← Work · case study
In-house observability
A fully self-hosted monitoring platform built to replace a third-party SaaS — every server, website, database, storage node, and backup job on one dashboard, on infrastructure the company owns.
> The brief
Like most companies, this one — a nationwide e-commerce operation running a hybrid AWS and on-premises environment — relied on a third-party SaaS (Datadog) to monitor its systems. It worked, but it meant a growing monthly bill and a continuous stream of operational telemetry flowing into someone else's cloud. The question was simple: what if we built our own?
The company isn't named here by agreement — it's the environment I run day to day.
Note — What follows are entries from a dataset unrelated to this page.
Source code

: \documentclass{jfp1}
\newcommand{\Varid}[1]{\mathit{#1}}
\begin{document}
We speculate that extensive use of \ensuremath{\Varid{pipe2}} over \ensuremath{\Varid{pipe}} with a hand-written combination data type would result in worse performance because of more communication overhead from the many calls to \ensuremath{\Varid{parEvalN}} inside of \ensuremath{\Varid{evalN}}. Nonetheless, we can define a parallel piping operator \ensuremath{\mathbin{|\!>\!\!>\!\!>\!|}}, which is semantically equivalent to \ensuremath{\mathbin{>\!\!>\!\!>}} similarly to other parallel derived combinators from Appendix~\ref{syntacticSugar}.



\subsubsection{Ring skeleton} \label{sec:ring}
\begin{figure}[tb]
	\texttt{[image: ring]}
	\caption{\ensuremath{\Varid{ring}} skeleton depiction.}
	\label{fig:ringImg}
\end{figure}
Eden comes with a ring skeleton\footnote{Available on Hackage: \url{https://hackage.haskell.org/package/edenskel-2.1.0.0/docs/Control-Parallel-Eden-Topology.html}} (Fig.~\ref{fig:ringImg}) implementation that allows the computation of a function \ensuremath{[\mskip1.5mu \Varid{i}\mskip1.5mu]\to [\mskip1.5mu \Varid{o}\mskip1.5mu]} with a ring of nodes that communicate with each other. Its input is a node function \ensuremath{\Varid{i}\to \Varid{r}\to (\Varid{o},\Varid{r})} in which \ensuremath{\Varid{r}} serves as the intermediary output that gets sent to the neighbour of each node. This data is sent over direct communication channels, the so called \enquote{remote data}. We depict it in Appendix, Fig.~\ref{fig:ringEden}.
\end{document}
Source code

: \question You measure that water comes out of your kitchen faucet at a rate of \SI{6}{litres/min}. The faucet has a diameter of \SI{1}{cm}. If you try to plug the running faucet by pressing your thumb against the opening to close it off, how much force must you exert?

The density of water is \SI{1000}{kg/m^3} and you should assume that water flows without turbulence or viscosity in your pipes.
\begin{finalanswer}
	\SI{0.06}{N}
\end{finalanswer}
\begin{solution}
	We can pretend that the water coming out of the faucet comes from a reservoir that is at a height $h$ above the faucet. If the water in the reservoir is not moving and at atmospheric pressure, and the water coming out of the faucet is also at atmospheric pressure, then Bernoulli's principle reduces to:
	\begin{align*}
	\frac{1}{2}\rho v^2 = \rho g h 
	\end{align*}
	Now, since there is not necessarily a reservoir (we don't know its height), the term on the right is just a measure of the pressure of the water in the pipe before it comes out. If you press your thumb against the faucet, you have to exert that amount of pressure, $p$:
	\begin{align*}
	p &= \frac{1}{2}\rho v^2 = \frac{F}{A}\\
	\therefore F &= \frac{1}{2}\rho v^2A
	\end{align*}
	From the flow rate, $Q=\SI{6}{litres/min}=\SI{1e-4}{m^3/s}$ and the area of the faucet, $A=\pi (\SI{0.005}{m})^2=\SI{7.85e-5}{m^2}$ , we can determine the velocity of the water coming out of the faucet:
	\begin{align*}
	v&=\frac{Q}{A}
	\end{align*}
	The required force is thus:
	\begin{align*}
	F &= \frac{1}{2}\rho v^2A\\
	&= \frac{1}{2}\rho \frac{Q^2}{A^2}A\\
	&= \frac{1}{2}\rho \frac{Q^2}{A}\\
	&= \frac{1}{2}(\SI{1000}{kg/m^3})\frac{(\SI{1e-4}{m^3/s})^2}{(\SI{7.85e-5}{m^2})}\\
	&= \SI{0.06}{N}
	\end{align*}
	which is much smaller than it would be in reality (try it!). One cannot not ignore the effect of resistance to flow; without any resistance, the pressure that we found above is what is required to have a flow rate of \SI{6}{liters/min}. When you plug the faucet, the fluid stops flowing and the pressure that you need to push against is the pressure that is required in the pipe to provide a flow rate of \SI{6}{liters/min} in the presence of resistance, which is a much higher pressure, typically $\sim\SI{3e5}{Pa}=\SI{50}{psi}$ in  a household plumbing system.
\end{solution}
A deeper walkthrough is available in conversation.
> What was built
- Metrics Live health of every server — CPU, memory, disk, network — plus load balancers, auto-scaling, CDN, and cloud storage on one screen
- Logging Fleet-wide logs in one searchable home — trace an issue across systems in seconds
- APM End-to-end request tracing that pinpoints slow pages and surfaces errors as they happen
- Traffic Real-time web analytics with geographic and device breakdowns, plus bot detection
- Alerting Configurable rules watching 24/7, posting to Slack on threshold crossings and recovery
- Security Continuous automated detection of suspicious activity, with early notification
- Storage Direct health monitoring of an on-premises storage cluster
- Backups Every backup run tracked and confirmed, with Slack and email summaries
> Under the hood
Instead of a generic tool bent to fit the stack, the platform is the stack, watching itself — designed around how the environment actually runs.
- Backend Node.js 22 + Fastify, with Python services for alerting and notifications
- Data PostgreSQL / TimescaleDB for time-series metrics; ClickHouse for high-volume logs and traces
- Frontend Dependency-light dashboard in vanilla JS + Apache ECharts — fully self-hosted, no CDNs
- Instrumentation OpenTelemetry for application tracing
- Integrations AWS CloudWatch, Slack, the firewall, and the storage cluster
- Reliability Independent, isolated, self-restarting services — the monitor is not a single point of failure
- Security-first Runs entirely inside the private network, VPN-gated, authenticated, with least-privilege read-only integrations
> Why it matters
The data stays home. The bill stops growing with every host and log line. The tool fits the stack instead of the other way around. And when something breaks, the team finds out from their own platform — one pane of glass they own outright. It's the same thinking I bring to RedCyfer Systems builds: own your telemetry.